The key advantage of multivariate testing is that it provides a deeper understanding of the variables that influence performance. By testing multiple changes simultaneously, you can identify the optimal combination that drives the highest conversion rates, revenue, or other goals.
Importance Of Multivariate Testing
1. Helps marketers find the best combination of elements
Multivariate testing is invaluable for marketers looking to optimize ad campaigns across multiple dimensions.
Key variables that can be tested together include ad messaging, imagery, calls-to-action, audience targeting, placement, timing, and more.
By creating different combinations of these campaign elements and exposing audiences to them in a controlled experiment, marketers gain data-driven insights about what works best.
For example, testing different ad images with various types of copy and calls-to-action can uncover what imagery and text resonates most with each target customer segment.

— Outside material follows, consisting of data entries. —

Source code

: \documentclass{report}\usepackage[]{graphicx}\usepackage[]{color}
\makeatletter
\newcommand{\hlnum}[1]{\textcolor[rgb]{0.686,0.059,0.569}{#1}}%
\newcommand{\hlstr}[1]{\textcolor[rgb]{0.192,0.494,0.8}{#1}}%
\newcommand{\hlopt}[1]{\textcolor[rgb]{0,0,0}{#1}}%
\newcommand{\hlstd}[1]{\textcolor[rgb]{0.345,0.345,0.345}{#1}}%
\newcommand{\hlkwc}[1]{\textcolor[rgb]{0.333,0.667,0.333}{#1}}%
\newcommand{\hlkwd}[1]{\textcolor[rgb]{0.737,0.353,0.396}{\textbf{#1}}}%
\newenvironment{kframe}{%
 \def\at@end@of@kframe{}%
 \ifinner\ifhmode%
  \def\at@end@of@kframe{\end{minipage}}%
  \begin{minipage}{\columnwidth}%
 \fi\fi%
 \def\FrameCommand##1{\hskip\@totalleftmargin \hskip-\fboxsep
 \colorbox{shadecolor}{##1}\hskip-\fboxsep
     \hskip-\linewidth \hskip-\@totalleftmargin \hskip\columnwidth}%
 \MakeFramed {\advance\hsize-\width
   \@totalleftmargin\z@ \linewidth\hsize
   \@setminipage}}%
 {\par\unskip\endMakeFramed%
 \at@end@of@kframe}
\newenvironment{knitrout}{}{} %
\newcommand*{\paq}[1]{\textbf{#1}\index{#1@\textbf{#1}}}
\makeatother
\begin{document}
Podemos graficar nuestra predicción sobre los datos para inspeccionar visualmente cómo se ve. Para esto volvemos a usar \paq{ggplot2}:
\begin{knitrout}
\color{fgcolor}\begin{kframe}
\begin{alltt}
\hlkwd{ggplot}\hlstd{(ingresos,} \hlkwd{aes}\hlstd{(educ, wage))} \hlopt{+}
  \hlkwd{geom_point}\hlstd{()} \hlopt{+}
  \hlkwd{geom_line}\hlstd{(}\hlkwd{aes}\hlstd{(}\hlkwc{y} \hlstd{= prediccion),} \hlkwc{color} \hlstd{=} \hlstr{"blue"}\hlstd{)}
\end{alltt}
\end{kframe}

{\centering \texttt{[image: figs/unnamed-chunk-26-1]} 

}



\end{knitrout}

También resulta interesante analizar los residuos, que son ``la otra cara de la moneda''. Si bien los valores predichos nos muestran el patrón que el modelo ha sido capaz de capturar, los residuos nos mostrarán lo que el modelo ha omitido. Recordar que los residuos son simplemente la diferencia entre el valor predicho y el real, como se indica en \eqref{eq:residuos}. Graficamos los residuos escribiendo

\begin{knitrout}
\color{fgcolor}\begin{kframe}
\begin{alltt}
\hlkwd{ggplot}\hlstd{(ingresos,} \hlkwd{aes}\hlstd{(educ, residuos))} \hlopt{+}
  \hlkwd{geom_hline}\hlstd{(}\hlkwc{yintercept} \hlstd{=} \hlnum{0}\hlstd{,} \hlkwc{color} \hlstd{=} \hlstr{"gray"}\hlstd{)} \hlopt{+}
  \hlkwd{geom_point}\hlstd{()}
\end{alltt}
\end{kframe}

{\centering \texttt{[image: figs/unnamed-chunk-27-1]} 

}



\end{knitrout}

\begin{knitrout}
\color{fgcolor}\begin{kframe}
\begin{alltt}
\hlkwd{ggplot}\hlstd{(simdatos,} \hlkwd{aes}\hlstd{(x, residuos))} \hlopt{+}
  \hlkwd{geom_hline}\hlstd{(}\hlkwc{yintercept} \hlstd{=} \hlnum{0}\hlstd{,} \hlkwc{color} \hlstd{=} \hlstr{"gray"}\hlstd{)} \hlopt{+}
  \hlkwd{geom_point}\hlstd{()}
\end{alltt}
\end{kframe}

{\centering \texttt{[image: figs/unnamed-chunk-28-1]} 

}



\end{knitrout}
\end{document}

These insights allow marketers to fine-tune campaign elements and allocate a budget toward what drives the highest conversion rates and ROI.
2. Helps in improving user experience
Multivariate testing is critical for UX/UI professionals looking to elevate user engagement, satisfaction, and conversions.
By testing different page layouts, UI flows, microcopy, visuals, and other design elements together, UX researchers gain a nuanced understanding of what combination of variables optimizes the user experience.
Testing can uncover how page layout impacts user attention, how microcopy influences behaviour, how visual cues affect perceptions, and how flows drive conversions.
With these multivariate insights, designers can craft targeted solutions. For example, shortening forms, enhancing navigational cues, simplifying instructions, and highlighting calls-to-action can together transform bounce rates.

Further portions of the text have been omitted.